Eventually, they settled on a joke about the Mariah Carey movie, Glitter, which had just come out two weeks earlier and had bombed. “Someone wrote a joke. I don’t remember who it was. It was like, ‘The CIA believes that Osama Bin Laden may be hiding in a very dark place with very few people. They’ve started searching in movie theaters showing the movie Glitter.'”
“It was such a dumb joke in the best possible way,” Schur continued. “And the show, it has a really emotional opening, and Giuliani was there. And the Chief of Police and it was very somber, and Paul Simon sang “The Boxer,” and they did the show, and then they get to ‘Weekend Update.'”
“My heart was pounding,” Schur said. “You can imagine a world where you do a joke about 9/11 and you are literally fired.”
Schur was not fired, of course. They read the joke, and “it gets a laugh. They laughed at it like it was any other joke. It wasn’t an amazing joke, but people laugh just the appropriate amount, and then they moved on.”

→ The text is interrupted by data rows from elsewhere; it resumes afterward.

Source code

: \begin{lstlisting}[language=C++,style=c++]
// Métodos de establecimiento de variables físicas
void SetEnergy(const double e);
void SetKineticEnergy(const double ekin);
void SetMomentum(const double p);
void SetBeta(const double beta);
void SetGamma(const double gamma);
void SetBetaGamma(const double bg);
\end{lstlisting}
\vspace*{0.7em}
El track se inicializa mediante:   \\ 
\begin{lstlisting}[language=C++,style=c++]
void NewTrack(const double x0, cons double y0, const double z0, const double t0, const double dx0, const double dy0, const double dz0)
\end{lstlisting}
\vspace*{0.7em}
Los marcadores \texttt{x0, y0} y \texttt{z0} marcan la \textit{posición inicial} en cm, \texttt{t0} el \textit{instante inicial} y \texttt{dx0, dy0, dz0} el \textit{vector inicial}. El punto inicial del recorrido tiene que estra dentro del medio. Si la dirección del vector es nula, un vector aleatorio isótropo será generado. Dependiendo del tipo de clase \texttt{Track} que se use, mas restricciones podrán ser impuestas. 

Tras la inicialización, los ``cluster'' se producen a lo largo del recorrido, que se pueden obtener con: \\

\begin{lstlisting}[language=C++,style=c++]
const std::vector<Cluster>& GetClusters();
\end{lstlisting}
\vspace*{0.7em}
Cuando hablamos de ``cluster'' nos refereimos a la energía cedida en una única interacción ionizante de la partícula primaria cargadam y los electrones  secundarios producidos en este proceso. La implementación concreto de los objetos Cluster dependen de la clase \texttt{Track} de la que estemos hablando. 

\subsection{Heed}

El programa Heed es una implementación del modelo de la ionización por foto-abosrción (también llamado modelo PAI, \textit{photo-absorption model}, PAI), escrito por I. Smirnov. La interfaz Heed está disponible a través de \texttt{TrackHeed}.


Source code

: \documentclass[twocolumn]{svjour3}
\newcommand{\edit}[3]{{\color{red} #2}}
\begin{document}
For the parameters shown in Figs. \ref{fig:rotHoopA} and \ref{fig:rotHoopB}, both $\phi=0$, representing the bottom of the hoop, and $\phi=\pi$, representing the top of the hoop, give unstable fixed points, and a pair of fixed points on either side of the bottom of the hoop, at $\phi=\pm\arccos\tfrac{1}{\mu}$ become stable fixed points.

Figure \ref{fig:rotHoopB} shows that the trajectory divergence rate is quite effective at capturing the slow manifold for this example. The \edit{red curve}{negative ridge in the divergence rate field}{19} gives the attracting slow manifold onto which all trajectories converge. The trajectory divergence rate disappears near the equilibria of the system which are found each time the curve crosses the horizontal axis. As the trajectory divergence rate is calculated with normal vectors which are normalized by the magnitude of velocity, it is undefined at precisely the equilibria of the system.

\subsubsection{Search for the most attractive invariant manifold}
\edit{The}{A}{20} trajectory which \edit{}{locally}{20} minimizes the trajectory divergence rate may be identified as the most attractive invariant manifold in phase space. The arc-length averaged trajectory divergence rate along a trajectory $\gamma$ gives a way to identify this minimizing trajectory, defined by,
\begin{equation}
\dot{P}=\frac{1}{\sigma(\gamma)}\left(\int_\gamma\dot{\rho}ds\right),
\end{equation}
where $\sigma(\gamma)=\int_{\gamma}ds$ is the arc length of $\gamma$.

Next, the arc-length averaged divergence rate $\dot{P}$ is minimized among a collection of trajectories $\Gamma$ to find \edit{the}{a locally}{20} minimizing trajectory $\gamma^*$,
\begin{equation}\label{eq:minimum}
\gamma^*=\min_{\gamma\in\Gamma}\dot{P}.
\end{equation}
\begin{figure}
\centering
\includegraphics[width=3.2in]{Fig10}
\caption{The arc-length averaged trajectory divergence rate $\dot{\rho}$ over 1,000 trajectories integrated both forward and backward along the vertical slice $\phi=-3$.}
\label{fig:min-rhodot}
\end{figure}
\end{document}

And this, Schur explains, is how Lorne Michaels has continued to approach the show even during our current pandemic. “The act of doing things like ‘Weekend Update’ or ‘SNL’ or making movies or any of that stuff. The point of it is the doing of it. So one way or another … the truth is, for normalcy to return, everything has to return, and one of those things is movie and TV. You just got to keep making them, even if they stink.”
That, ultimately, is what Lorne Michaels has done, and what much of the entertainment industry has continued to do in the midst of this pandemic. It continues to do what it does, because in order to get back to normal, the industry must continue to conduct itself as normally as possible. That is exactly what Schur is doing now, producing and co-writing Rutherford Falls for Peacock with Ed Helms and Sierra Teller Ornelas, even if he does hate operating a writers’ room on Zoom.